Kacey looked at the flashing sirens too.
“What are you going to do?”
“Run away, obviously,” Corey said with a shrug. “What’s the Church going to do? Tell them a dead kid showed up with a bunch of space aliens and burned their shit down?”
With their leadership dead, their resources burned, and more than a few mysterious corpses to explain to the police, Corey was confident the Church of the Guiding Truth was done for. Whatever was left of them would be dealing with the fallout of this incident for years to come.
“Let’s get moving, it’s better if we’re out of sight before the cops show up,” Corey said.
Farsus threw one last firebomb and started to pack up, bringing an end to the chaos. Kamak appraised his collection of stolen booze one more time before he noticed the way Corey and Kacey were locking eyes.
“I’m not adopting another human,” Kamak grunted.
“What’re they saying?”
“They’re saying we might be able to give you a lift, if you want to get out of here,” Corey said. She didn’t have a translator chip, so he was free to make some light embellishments.
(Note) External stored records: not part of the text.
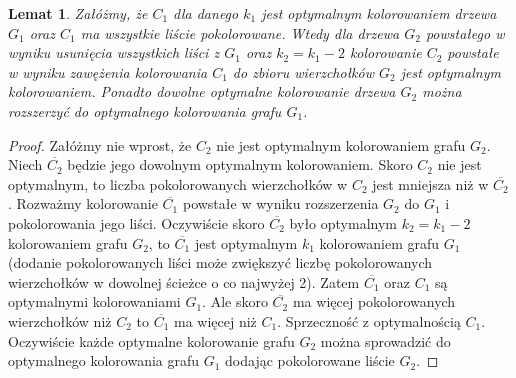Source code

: \documentclass{article}
\newtheorem{lemat}{Lemat}
\begin{document}
\begin{lemat}
Załóżmy, że $C_1$ dla danego $k_1$ jest optymalnym kolorowaniem drzewa $G_1$ oraz $C_1$ ma wszystkie liście pokolorowane. Wtedy dla drzewa $G_2$ powstałego w wyniku usunięcia wszystkich liści z $G_1$ oraz $k_2 = k_1 - 2$ kolorowanie $C_2$ powstałe w wyniku zawężenia kolorowania $C_1$ do zbioru wierzchołków $G_2$ jest optymalnym kolorowaniem. Ponadto dowolne optymalne kolorowanie drzewa $G_2$ można rozszerzyć do optymalnego kolorowania grafu $G_1$.
\end{lemat}
\begin{proof}
Załóżmy nie wprost, że $C_2$ nie jest optymalnym kolorowaniem grafu $G_2$. Niech $\overline{C_2}$ będzie jego dowolnym optymalnym kolorowaniem. Skoro $C_2$ nie jest optymalnym, to liczba pokolorowanych wierzchołków w $C_2$ jest mniejsza niż w $\overline{C_2}$. Rozważmy kolorowanie $\overline{C_1}$ powstałe w wyniku rozszerzenia $G_2$ do $G_1$ i pokolorowania jego liści. Oczywiście skoro $\overline{C_2}$ było optymalnym $k_2 = k_1 - 2$ kolorowaniem grafu $G_2$, to $\overline{C_1}$ jest optymalnym $k_1$ kolorowaniem grafu $G_1$ (dodanie pokolorowanych liści może zwiększyć liczbę pokolorowanych wierzchołków w dowolnej ścieżce o co najwyżej 2). Zatem $\overline{C_1}$ oraz $C_1$ są optymalnymi kolorowaniami $G_1$. Ale skoro $\overline{C_2}$ ma więcej pokolorowanych wierzchołków niż $C_2$ to $\overline{C_1}$ ma więcej niż $C_1$. Sprzeczność z optymalnością $C_1$.\\
Oczywiście każde optymalne kolorowanie grafu $G_2$ można sprowadzić do optymalnego kolorowania grafu $G_1$ dodając pokolorowane liście $G_2$.
\end{proof}
\end{document}
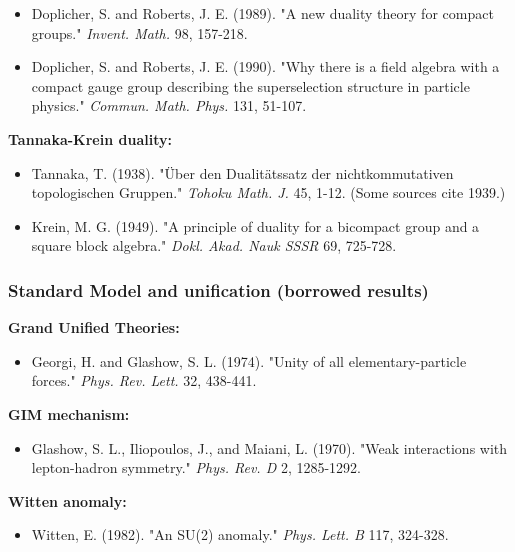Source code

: \begin{itemize}
\tightlist
\item
  Doplicher, S. and Roberts, J. E. (1989). "A new duality theory for compact groups." \emph{Invent. Math.} 98, 157-218.
\item
  Doplicher, S. and Roberts, J. E. (1990). "Why there is a field algebra with a compact gauge group describing the superselection structure in particle physics." \emph{Commun. Math. Phys.} 131, 51-107.
\end{itemize}

\textbf{Tannaka-Krein duality:}

\begin{itemize}
\tightlist
\item
  Tannaka, T. (1938). "\"{U}ber den Dualit\"{a}tssatz der nichtkommutativen topologischen Gruppen." \emph{Tohoku Math. J.} 45, 1-12. (Some sources cite 1939.)
\item
  Krein, M. G. (1949). "A principle of duality for a bicompact group and a square block algebra." \emph{Dokl. Akad. Nauk SSSR} 69, 725-728.
\end{itemize}

\subsubsection{Standard Model and unification (borrowed results)}\label{standard-model-and-unification-borrowed-results}

\textbf{Grand Unified Theories:}

\begin{itemize}
\tightlist
\item
  Georgi, H. and Glashow, S. L. (1974). "Unity of all elementary-particle forces." \emph{Phys. Rev. Lett.} 32, 438-441.
\end{itemize}

\textbf{GIM mechanism:}

\begin{itemize}
\tightlist
\item
  Glashow, S. L., Iliopoulos, J., and Maiani, L. (1970). "Weak interactions with lepton-hadron symmetry." \emph{Phys. Rev. D} 2, 1285-1292.
\end{itemize}

\textbf{Witten anomaly:}

\begin{itemize}
\tightlist
\item
  Witten, E. (1982). "An SU(2) anomaly." \emph{Phys. Lett. B} 117, 324-328.
\end{itemize}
He’d get Kamak to forgive him later.
Kacey took a look around at the dust and rubble of the Church, and the building itself, which was not yet done burning.
“I’m okay,” Kacey said. “I’m going to...try and help people get out, I think.”
Even with the Church collapsed, there would still be many people stuck in the mindsets it had taught them. They would need a way out, and more often than not, someone to help them on that path.
“Good luck with that,” Corey said. He turned around and followed his friends back to the ship. Tooley got them airborne and out of the atmosphere before the police had time to see them. Or at least she sure hoped so. Either way, Corey didn’t care. Earth was behind him now, in more ways than one.
As the pale blue dot became a pale blue speck and then faded into nothingness, Corey found his way to the cockpit, hung his jacket over the back of his chair, and took a seat. Tooley finished up calculating their route out of the system and then kicked her feet up on the dash.
“Satisfied, Corvash?”
“More than you can imagine,” Corey said. He dropped his gun to the ground and grabbed a bottle of shiiv, then stared out at the stars.
“We can always go for another bombing run, if you really want to,” Tooley said. “Or probably conquer the whole planet, actually. You guys are seriously behind in the tech field.”
“I’m good,” Corey said. He had no desire to run a planet, especially not Earth. “We got shit to do.”
“Work to do, booze to drink, people to kill.”
“Yep.”
Corey leaned back and relaxed. The new ship had much comfier seats.
“You thought of a name yet?”
“Yeah, actually,” Tooley said. “What do you think of Wild Card Wanderer?”
“Sounds good to me.”
“Good, because I already picked it and I wasn’t going to change it. Just asked to be nice,” Tooley said. She took a sip of her drink and flipped a switch to send them racing off into the stars.